Records from a collection
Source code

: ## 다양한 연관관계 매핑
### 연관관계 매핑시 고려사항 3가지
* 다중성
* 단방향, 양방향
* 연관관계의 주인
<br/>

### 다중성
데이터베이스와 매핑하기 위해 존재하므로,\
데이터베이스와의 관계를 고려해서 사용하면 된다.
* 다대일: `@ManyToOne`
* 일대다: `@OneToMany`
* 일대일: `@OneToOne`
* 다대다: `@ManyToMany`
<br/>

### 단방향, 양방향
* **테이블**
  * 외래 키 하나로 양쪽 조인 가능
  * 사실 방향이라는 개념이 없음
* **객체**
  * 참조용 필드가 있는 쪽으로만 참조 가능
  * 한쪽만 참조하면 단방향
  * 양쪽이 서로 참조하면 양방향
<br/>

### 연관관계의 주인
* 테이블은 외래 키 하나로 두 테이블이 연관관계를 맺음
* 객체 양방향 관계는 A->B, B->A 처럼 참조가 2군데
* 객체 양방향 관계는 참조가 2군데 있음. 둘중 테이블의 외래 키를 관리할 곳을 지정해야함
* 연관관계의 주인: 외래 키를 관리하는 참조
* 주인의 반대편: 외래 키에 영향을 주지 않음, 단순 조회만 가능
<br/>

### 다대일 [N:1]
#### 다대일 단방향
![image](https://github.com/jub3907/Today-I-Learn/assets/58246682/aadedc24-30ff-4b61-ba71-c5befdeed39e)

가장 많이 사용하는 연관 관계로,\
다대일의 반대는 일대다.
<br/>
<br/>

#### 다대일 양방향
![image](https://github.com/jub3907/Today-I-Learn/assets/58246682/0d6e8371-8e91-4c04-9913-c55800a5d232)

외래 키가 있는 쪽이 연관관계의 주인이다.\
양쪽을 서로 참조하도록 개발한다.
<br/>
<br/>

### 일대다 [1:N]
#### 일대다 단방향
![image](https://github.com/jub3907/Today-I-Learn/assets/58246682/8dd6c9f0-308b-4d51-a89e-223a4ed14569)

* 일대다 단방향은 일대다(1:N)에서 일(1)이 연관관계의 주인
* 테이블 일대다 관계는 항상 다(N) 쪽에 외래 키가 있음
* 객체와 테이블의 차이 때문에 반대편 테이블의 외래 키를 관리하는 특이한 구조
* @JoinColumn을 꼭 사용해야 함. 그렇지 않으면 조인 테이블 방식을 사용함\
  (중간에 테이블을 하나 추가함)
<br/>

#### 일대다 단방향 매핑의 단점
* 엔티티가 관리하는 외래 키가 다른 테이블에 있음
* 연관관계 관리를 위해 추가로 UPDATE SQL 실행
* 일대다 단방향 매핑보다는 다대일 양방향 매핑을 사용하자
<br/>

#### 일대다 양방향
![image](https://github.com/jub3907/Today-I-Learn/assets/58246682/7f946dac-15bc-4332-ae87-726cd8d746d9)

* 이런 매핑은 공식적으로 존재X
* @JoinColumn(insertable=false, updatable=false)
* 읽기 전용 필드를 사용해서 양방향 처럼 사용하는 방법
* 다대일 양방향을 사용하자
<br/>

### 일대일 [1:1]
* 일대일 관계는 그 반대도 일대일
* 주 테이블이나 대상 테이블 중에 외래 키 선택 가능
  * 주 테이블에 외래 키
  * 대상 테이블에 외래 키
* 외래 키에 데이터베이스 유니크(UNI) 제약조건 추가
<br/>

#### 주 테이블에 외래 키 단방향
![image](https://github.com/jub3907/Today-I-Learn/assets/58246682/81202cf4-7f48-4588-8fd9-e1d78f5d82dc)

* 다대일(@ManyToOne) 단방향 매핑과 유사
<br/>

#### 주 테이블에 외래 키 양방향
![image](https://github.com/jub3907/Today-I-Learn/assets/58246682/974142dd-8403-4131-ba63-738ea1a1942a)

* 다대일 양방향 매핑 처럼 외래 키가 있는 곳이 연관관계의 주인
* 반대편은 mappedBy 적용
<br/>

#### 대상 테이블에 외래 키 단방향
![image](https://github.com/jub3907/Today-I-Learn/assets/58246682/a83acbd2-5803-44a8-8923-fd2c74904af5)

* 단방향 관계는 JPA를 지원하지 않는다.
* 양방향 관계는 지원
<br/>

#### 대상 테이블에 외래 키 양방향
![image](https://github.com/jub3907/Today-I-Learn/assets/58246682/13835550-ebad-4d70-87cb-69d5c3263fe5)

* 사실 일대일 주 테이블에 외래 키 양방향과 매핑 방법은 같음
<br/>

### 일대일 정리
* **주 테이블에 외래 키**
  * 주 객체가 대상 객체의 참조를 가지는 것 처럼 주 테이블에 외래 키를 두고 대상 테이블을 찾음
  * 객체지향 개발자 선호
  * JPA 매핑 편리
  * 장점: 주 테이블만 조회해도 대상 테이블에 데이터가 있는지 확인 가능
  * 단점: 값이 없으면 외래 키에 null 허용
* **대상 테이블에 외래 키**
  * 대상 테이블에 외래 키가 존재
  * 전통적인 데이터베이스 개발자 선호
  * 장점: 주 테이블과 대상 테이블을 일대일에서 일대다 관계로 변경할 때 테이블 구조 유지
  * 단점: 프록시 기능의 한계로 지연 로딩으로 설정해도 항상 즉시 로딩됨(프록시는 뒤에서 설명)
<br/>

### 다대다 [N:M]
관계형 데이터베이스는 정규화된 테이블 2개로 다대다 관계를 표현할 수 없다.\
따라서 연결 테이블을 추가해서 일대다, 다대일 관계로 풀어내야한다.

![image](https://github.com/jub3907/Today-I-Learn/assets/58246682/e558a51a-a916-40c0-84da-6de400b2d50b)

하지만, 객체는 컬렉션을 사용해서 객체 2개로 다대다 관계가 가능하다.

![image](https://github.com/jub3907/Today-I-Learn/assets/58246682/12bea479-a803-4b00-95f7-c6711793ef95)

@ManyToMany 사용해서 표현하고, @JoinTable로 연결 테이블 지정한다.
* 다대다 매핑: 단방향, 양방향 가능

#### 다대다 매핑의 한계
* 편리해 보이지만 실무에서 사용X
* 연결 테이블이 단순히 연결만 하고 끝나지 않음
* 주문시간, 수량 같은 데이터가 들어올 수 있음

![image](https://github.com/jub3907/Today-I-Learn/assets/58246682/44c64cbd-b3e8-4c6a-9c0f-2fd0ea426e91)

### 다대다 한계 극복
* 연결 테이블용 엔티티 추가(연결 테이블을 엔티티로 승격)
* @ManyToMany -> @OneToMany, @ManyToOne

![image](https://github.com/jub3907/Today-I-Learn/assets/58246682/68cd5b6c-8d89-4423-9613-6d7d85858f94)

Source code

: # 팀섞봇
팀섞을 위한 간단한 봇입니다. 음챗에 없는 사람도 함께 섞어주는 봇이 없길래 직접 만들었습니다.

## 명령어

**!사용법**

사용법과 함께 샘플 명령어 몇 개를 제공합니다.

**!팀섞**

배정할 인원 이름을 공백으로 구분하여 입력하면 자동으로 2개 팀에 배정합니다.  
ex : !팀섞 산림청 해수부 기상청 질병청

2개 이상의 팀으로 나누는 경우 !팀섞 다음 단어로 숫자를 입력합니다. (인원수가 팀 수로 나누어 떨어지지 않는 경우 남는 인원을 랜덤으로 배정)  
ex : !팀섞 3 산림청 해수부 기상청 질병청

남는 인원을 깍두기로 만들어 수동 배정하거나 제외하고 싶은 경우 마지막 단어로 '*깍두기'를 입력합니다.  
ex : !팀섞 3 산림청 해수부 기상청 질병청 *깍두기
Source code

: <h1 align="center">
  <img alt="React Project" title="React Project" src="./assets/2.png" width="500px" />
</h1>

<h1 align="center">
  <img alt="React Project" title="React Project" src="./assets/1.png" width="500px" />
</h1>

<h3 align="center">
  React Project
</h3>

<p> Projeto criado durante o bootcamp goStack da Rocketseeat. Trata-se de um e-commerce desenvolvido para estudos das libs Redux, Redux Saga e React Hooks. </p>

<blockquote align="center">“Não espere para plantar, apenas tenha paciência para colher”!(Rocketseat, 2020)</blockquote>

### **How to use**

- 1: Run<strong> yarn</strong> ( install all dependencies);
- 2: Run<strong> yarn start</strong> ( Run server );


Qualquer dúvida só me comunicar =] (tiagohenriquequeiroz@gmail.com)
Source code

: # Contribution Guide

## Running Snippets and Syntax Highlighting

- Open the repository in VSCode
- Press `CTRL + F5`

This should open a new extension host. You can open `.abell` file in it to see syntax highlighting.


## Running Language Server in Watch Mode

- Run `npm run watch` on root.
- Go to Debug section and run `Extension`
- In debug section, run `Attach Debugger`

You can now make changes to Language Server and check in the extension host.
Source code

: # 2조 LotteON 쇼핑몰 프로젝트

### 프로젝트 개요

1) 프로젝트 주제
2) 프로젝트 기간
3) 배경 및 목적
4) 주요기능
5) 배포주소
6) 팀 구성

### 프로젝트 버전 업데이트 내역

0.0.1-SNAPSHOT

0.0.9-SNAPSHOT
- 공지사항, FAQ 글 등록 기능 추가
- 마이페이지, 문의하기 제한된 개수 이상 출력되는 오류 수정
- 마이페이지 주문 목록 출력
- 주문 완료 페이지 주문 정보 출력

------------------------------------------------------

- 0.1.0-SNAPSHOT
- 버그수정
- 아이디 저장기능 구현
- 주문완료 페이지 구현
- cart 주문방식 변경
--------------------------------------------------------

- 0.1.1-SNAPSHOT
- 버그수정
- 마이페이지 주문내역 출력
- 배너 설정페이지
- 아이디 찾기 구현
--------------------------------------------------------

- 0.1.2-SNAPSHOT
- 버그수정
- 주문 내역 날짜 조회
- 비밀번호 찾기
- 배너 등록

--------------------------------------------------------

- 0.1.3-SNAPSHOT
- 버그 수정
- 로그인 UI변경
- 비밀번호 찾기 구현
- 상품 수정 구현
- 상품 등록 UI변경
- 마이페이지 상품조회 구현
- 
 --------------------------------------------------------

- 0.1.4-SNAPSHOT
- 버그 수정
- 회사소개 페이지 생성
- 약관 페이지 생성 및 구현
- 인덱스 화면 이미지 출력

Task details
Go line by line through the records above and copy each one containing "section".

Reply to the exercise
- Go to Debug section and run `Extension`
- In debug section, run `Attach Debugger`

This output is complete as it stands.